Ford v Ferrari (directed by James Mangold) is the encaptivating tale of the 24 hours of Le Mans in 1966. American car designer Caroll Shelby (Matt Damon) and his creative team of engineers, mechanics, and drivers, one of which included Ken Miles (Christian Bale), faced off against the reigning champions Ferrari to develop a revolutionary automobile capable of winning this coveted title.
The key message of this movie was how bureaucracy, red-tape, and workplace politics negatively influences the creativity of individuals. Mangold did an outstanding job to convey this message from start to finish, and for that I give him two thumbs up. As a racing enthusiast, I also found it refreshing to watch a mainstream Hollywood film that does this sport justice; other stellar examples include Rush. I quite enjoyed how the set design, music and cinematography of this movie matched the time period it was set in.
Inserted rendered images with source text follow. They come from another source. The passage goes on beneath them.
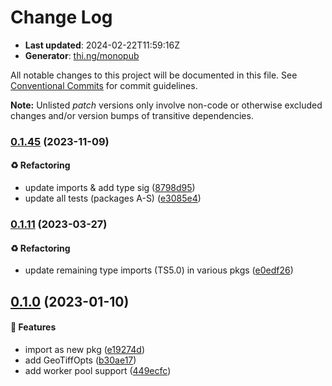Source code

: # Change Log

- **Last updated**: 2024-02-22T11:59:16Z
- **Generator**: [thi.ng/monopub](https://thi.ng/monopub)

All notable changes to this project will be documented in this file.
See [Conventional Commits](https://conventionalcommits.org/) for commit guidelines.

**Note:** Unlisted _patch_ versions only involve non-code or otherwise excluded changes
and/or version bumps of transitive dependencies.

### [0.1.45](https://github.com/thi-ng/umbrella/tree/@thi.ng/pixel-io-geotiff@0.1.45) (2023-11-09)

#### ♻️ Refactoring

- update imports & add type sig ([8798d95](https://github.com/thi-ng/umbrella/commit/8798d95))
- update all tests (packages A-S) ([e3085e4](https://github.com/thi-ng/umbrella/commit/e3085e4))

### [0.1.11](https://github.com/thi-ng/umbrella/tree/@thi.ng/pixel-io-geotiff@0.1.11) (2023-03-27)

#### ♻️ Refactoring

- update remaining type imports (TS5.0) in various pkgs ([e0edf26](https://github.com/thi-ng/umbrella/commit/e0edf26))

## [0.1.0](https://github.com/thi-ng/umbrella/tree/@thi.ng/pixel-io-geotiff@0.1.0) (2023-01-10)

#### 🚀 Features

- import as new pkg ([e19274d](https://github.com/thi-ng/umbrella/commit/e19274d))
- add GeoTiffOpts ([b30ae17](https://github.com/thi-ng/umbrella/commit/b30ae17))
- add worker pool support ([449ecfc](https://github.com/thi-ng/umbrella/commit/449ecfc))

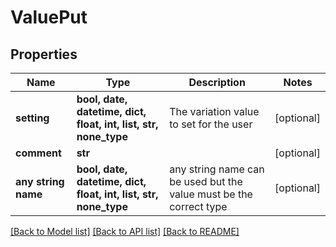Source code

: # ValuePut


## Properties
Name | Type | Description | Notes
------------ | ------------- | ------------- | -------------
**setting** | **bool, date, datetime, dict, float, int, list, str, none_type** | The variation value to set for the user | [optional] 
**comment** | **str** |  | [optional] 
**any string name** | **bool, date, datetime, dict, float, int, list, str, none_type** | any string name can be used but the value must be the correct type | [optional]

[[Back to Model list]](../README.md#documentation-for-models) [[Back to API list]](../README.md#documentation-for-api-endpoints) [[Back to README]](../README.md)


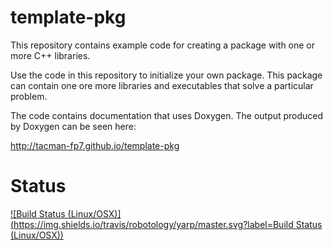 template-pkg
===========

This repository contains example code for creating a package with one or more C++ libraries.

Use the code in this repository to initialize your own package. This package can contain one ore more libraries and executables that solve a particular problem. 

The code contains documentation that uses Doxygen. The output produced by Doxygen can be seen here:

http://tacman-fp7.github.io/template-pkg

Status
======

[![Build Status (Linux/OSX)](https://img.shields.io/travis/robotology/yarp/master.svg?label=Build Status (Linux/OSX))](https://travis-ci.org/tacman-fp7/template-pkg)
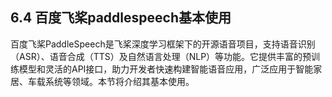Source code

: ## 6.4 百度飞桨paddlespeech基本使用

百度飞桨PaddleSpeech是飞桨深度学习框架下的开源语音项目，支持语音识别（ASR）、语音合成（TTS）及自然语言处理（NLP）等功能。它提供丰富的预训练模型和灵活的API接口，助力开发者快速构建智能语音应用，广泛应用于智能家居、车载系统等领域。本节将介绍其基本使用。

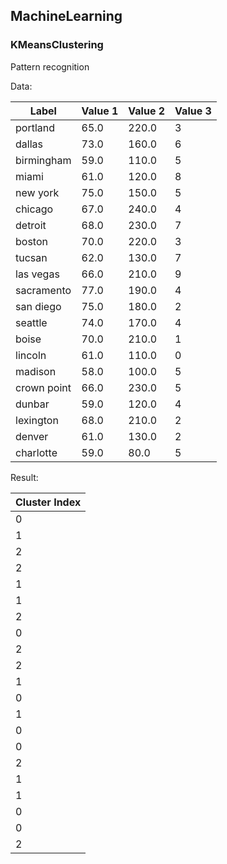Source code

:## MachineLearning

### KMeansClustering
Pattern recognition

Data:

|Label|Value 1|Value 2|Value 3|
|-----|-------|-------|-------|
|portland|65.0|220.0|3| 
|dallas|73.0|160.0|6| 
|birmingham|59.0|110.0|5| 
|miami|61.0|120.0|8| 
|new york|75.0|150.0|5| 
|chicago|67.0|240.0|4| 
|detroit|68.0|230.0|7| 
|boston|70.0|220.0|3| 
|tucsan|62.0|130.0|7| 
|las vegas|66.0|210.0|9| 
|sacramento|77.0|190.0|4| 
|san diego|75.0|180.0|2| 
|seattle|74.0|170.0|4| 
|boise|70.0|210.0|1| 
|lincoln|61.0|110.0|0| 
|madison|58.0|100.0|5| 
|crown point|66.0|230.0|5| 
|dunbar|59.0|120.0|4| 
|lexington|68.0|210.0|2| 
|denver|61.0|130.0|2| 
|charlotte|59.0|80.0|5| 

Result:

|Cluster Index|
|-------------|
|0| 
|1| 
|2| 
|2| 
|1| 
|1| 
|2| 
|0| 
|2| 
|2| 
|1| 
|0| 
|1| 
|0| 
|0| 
|2| 
|1| 
|1| 
|0| 
|0| 
|2|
The camera-work was also excellent, particularly the use of tracking shots coupled with an adequate dose of CGI to capture what cars looked and sounded like in the 1960s. The performances of the cast, though not “oscar-worthy”, were serviceable.
On the flip-side, this is a two and a half hour movie. Not that that’s a negative, but it did mean that the film took its sweet time to get revved up. The more interesting aspects of the movie were the testing and racing scenes of the cars, rather than the interpersonal relationships that the film attempts to explore. There were also a few side plots, that I didn’t find myself too interested in; one of which included the relationship between Ken Miles and his family. I feel like the movie could’ve instead spent more of its runtime on the actual technicalities and design process of the automobile developed by Shelby and his team.
In summary, this film has been on my watch-list for a while and I am so glad that I finally got around to watching it. The merits of Ford v Ferrari are its authenticity, themes, and camerawork. The movie could’ve bettered itself by modifying its runtime to focus more on the actual design process of the beastly automobiles it showcases, rather than on semi-elaborated side plots.